The Hive and Hadoop Model
Because Hive was originally conceived as way to simplify writing MapReduce batch jobs, let’s do a quick review of how Hadoop MapReduce works (although in practice, Hive now usually uses MapReduce’s more modern cousin, Tez.)
The Hadoop Distributed File System (HDFS), which supports Hadoop (including Hive,) isn’t actually a true file system in the sense that Windows NTFS or Linux EXT3 or EXT4 are. Instead HDFS is a layer of abstraction across any number of physical file systems running on any number of machines. It provides a simple API to access datasets of almost any size distributed over as many as thousands of servers. HDFS deals in large blocks, typically 64MB to 256MB, represented as separate files on the host file systems, rather than the 4K blocks that typically underlie files in lower level file systems. It supplies built-in redundancy at the block level to support both high-availability of the data as well as flexibility to Hadoop applications in choosing which node will process a given data block.
Keeping distributed data in sync is notoriously difficult if arbitrary updates are allowed (a key RDBMS strength.) Therefore, HDFS finesses the problem of consistent updates by forbidding updates entirely, allowing only appends. In other words, data is never updated after being written. (We’ll see how Hadoop gets around this later.)
MapReduce is very much geared toward streaming reads. Each of the many mappers in a MapReduce job consumes whole HDFS blocks, and there is very little indexing or other random access involved—it’s all about streaming in blocks of data. It is designed this way because streaming from disk is extremely efficient. “Seeks,” i.e., moving the reader head across the disk, are the slow part of disk access, taking several milliseconds each. This means that a disk drive can only execute at most hundreds of seeks per second, and for commodity SATA disks, usually substantially less than one hundred. However, once the disk head is positioned, data can stream from the spinning disk to the CPU at a sustained rate of from tens of MB/second to more than a hundred MB/second.
Think of MapReduce as being almost the opposite of RDBMS processing. Whereas SQL is built around precisely targeted lookups of carefully structured and indexed data, the classic use-case for MapReduce is a batch job that slams end-to-end though a giant dataset that is too big to be processed, or even hosted, by a single machine. To accomplish this, MapReduce uses anywhere from a few to several thousand machines, each of which has many disks that can be read in parallel via HDFS. Consider a typical modern server with dual 4-core processors, and 24 local disks. Even a small Hadoop cluster with 100 such machines dwarfs the raw processing power of the largest RDBMS, having a total of 3200 hardware cores, and reading 2400 disk drives running in parallel. Such a cluster might typically execute SQL on several gigabytes of data per second with a commensurate amount of output. A big cluster can be up to 50x that size, and chew through many hundreds of GB/second. Moreover, MapReduce is not limited to row/column oriented data; it can process JSON, XML, binary files, images, machine data, unstructured text, and many other formats.

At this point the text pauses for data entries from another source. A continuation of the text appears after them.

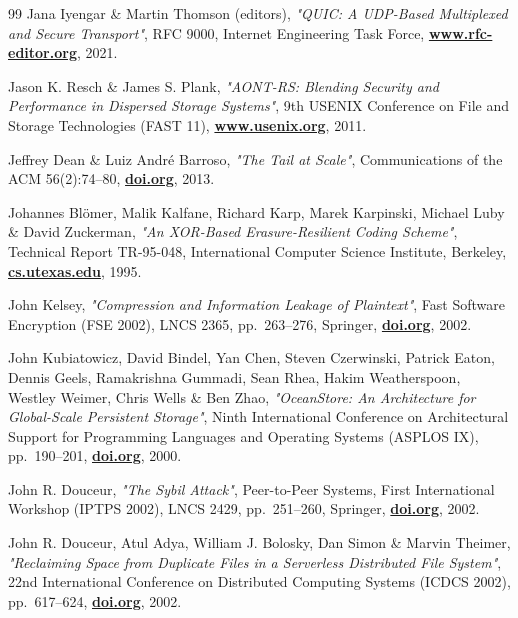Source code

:\documentclass[10pt,a4paper,final]{article}
\let\oldhref\href
\renewcommand{\href}[2]{\oldhref{#1}{\bfseries#2}}
\begin{document}
\begin{thebibliography}{99}
	Jana Iyengar \& Martin Thomson (editors),
	\emph{"QUIC: A UDP-Based Multiplexed and Secure Transport"},
	RFC 9000, Internet Engineering Task Force,
	\href{https://www.rfc-editor.org/rfc/rfc9000}{www.rfc-editor.org},
	2021.

	Jason K. Resch \& James S. Plank,
	\emph{"AONT-RS: Blending Security and Performance in Dispersed Storage Systems"},
	9th USENIX Conference on File and Storage Technologies (FAST 11),
	\href{https://www.usenix.org/conference/fast11/aont-rs-blending-security-and-performance-dispersed-storage-systems}{www.usenix.org},
	2011.

	Jeffrey Dean \& Luiz Andr\'{e} Barroso,
	\emph{"The Tail at Scale"},
	Communications of the ACM 56(2):74--80,
	\href{https://doi.org/10.1145/2408776.2408794}{doi.org},
	2013.

	Johannes Bl\"{o}mer, Malik Kalfane, Richard Karp, Marek Karpinski, Michael Luby \& David Zuckerman,
	\emph{"An XOR-Based Erasure-Resilient Coding Scheme"},
	Technical Report TR-95-048, International Computer Science Institute, Berkeley,
	\href{https://cs.utexas.edu/~diz/Sub\%20Websites/Research/An_XOR_based_erasure_resilient_coding_scheme.pdf}{cs.utexas.edu},
	1995.

	John Kelsey,
	\emph{"Compression and Information Leakage of Plaintext"},
	Fast Software Encryption (FSE 2002), LNCS 2365, pp.~263--276, Springer,
	\href{https://doi.org/10.1007/3-540-45661-9_21}{doi.org},
	2002.

	John Kubiatowicz, David Bindel, Yan Chen, Steven Czerwinski, Patrick Eaton, Dennis Geels, Ramakrishna Gummadi, Sean Rhea, Hakim Weatherspoon, Westley Weimer, Chris Wells \& Ben Zhao,
	\emph{"OceanStore: An Architecture for Global-Scale Persistent Storage"},
	Ninth International Conference on Architectural Support for Programming Languages and Operating Systems (ASPLOS IX), pp.~190--201,
	\href{https://doi.org/10.1145/378993.379239}{doi.org},
	2000.

	John R. Douceur,
	\emph{"The Sybil Attack"},
	Peer-to-Peer Systems, First International Workshop (IPTPS 2002), LNCS 2429, pp.~251--260, Springer,
	\href{https://doi.org/10.1007/3-540-45748-8_24}{doi.org},
	2002.

	John R. Douceur, Atul Adya, William J. Bolosky, Dan Simon \& Marvin Theimer,
	\emph{"Reclaiming Space from Duplicate Files in a Serverless Distributed File System"},
	22nd International Conference on Distributed Computing Systems (ICDCS 2002), pp.~617--624,
	\href{https://doi.org/10.1109/ICDCS.2002.1022312}{doi.org},
	2002.


\end{thebibliography}
\end{document}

Hive translates a SQL query into a series of MapReduce jobs, which lets a query run on almost arbitrarily large datasets. While modern Hive has a number of clever ways to minimize the quantity of data it reads, in spirit it continues to favor the table scan, and indexes play such a minor part that many Hive users are not even aware of where or how they are employed. (I’ll tell you later!)
With its MapReduce roots, Hive greatly reduces the need for normalization and working out elaborate data schemas in advance. In fact, the physical representation of the data on disk doesn’t even have to be tabular, because, at MapReduce processing scale, there are so many processors at work that it is possible to simply impose an appropriate logical table structure on a raw dataset on the fly as it is read in from the HDFS file system. (The technique is known as “schema on read.”)

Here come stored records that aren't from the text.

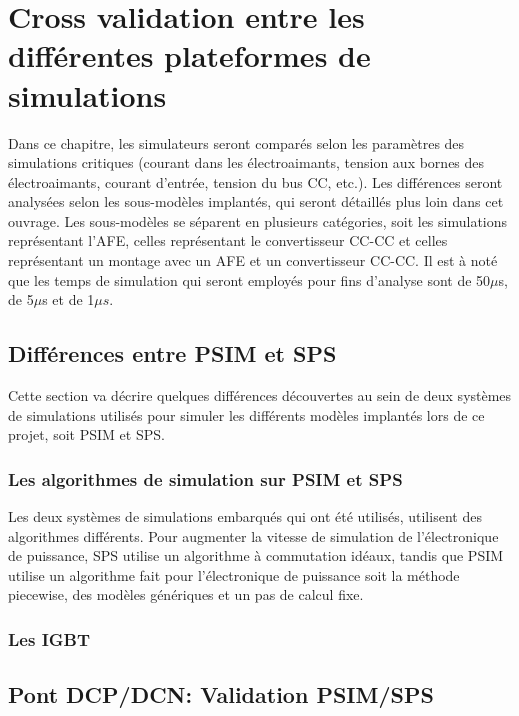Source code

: \documentclass[11pt,letterpaper,final]{report}
\begin{document}
\chapter{Cross validation entre les différentes plateformes de simulations}
Dans ce chapitre, les simulateurs seront comparés selon les paramètres des simulations critiques (courant dans les électroaimants, tension aux bornes des électroaimants, courant d'entrée, tension du bus CC, etc.). Les différences seront analysées selon les sous-modèles implantés, qui seront détaillés plus loin dans cet ouvrage. Les sous-modèles se séparent en plusieurs catégories, soit les simulations représentant l'AFE, celles représentant le convertisseur CC-CC et celles représentant un montage avec un AFE et un convertisseur CC-CC. Il est à noté que les temps de simulation qui seront employés pour fins d'analyse sont de 50$\mu$s, de 5$\mu$s et de 1$\mu s$. 

\section{Différences entre PSIM et SPS}
Cette section va décrire quelques différences découvertes au sein de deux systèmes de simulations utilisés pour simuler les différents modèles implantés lors de ce projet, soit PSIM et SPS.

\subsection{Les algorithmes de simulation sur PSIM et SPS}
Les deux systèmes de simulations embarqués qui ont été utilisés, utilisent des algorithmes différents. Pour augmenter la vitesse de simulation de l'électronique de puissance, SPS utilise un algorithme à commutation idéaux, tandis que PSIM utilise un algorithme fait pour l'électronique de puissance soit la méthode piecewise, des modèles génériques et un pas de calcul fixe.

\subsection{Les IGBT}




 




\section{Pont DCP/DCN: Validation PSIM/SPS}
\end{document}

In the old days, this batch/table-scan orientation meant that for queries against small data sets, or for queries that only dealt with a narrow slice of the data, the original Hive-over-MapReduce could be frustratingly slow compared to conventional RDBMS systems. This was in part because smaller queries tended to be dominated by the setup time, and in part because queries had to read the entire dataset even if they only cared about a very restricted subset of the data. However, the larger the dataset and the more table-scan like the query, the more efficient even the early Hive was (and remains) compared to conventional RDBMS’s.
Today (2015) much of this has changed. Hive has found ways minimize startup time, avoid reading irrelevant data, and optimize processing, with the result that the latency of many queries has been reduced to values formerly associated with OLTP systems, often beating out even highly optimized OLAP systems. And of course, Hive can still be applied to datasets far beyond the size range of any OLAP system.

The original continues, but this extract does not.